Biology is in a state of transformation.  Much like the re-foundings of biology that took place after 1800, 1859, 1900 and 1952, the first decade of the 21^st Century has seen a major upheaval in biology.  The four previous revolutionary episodes in biology arose from the founding moments of non-creationist scientific biology, evolutionary biology, genetics, and molecular biology, respectively.  The present revolutionary episode comes from the birth of genomics, the cutting edge of 21^st Century biology.

The genomic revolution has shown us that genome sequences, gene regulation, and gene function are vastly more complex than previously thought.  The conceit that we could unravel, dissect, and explain most biological functions in terms of simple molecular-genetic pathways is defunct.  What we are facing instead is complex networks of many genes, still more transcripts, and exponentially more molecular interactions underlying each significant feature of development, function, and pathophysiology.

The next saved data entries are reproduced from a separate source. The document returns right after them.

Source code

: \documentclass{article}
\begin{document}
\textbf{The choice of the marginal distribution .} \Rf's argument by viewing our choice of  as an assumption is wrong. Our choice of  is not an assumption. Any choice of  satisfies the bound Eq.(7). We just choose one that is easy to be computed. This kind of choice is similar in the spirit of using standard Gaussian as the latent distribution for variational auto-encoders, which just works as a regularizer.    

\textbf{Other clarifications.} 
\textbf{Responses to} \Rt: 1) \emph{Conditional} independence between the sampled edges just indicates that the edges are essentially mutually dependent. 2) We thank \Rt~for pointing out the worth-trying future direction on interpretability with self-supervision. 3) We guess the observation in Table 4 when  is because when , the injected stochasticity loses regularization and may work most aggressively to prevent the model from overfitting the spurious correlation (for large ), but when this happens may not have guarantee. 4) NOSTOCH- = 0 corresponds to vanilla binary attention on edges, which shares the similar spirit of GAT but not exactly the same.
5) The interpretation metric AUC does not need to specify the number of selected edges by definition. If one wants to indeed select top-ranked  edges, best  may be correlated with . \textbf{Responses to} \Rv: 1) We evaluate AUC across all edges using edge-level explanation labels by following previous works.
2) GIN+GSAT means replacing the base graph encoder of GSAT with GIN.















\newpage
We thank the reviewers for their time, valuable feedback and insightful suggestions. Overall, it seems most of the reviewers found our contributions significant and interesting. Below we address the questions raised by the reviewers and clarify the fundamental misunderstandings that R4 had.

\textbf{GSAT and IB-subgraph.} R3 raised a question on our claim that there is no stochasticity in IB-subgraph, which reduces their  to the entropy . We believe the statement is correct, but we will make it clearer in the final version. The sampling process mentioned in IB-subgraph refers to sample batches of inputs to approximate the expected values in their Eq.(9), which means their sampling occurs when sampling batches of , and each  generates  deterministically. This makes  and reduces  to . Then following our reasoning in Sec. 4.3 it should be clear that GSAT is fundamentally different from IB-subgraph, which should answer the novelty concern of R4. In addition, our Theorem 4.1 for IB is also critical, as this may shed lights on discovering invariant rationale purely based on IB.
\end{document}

Traditional models for pharmaceutical development and clinical medication are now in tatters.  Yet the power of the new genomic tools gives us unheralded opportunities to systematically identify the molecular and cellular foundations of infections, genetic disorders, and chronic idiopathic disorders.  What to do?

It is obvious to most biologists that solving non-trivial scientific problems in biology will depend on the use of bioinformatic tools to process vast arrays of genomic, transcriptomic, metabolomic, and still other omic data.  The characteristic feature of such data is its sheer magnitude.  But still worse is the fact that the crude syllogistic tools of traditional biological reductionism are wholly inadequate to make sense of such data.

The time has arrived for biology to re-found itself, just as it has four times already, about once each half-century.  In this re-founding, the principles of complexity and quantitative analysis have to be accepted.  As in the re-founding of physics at the start of the 20^thCentury, after Einstein’s 1905 publications, we have to give up the traditional intuitive concepts of biology, just as physics gave up the simple certitudes of Newtonian physics.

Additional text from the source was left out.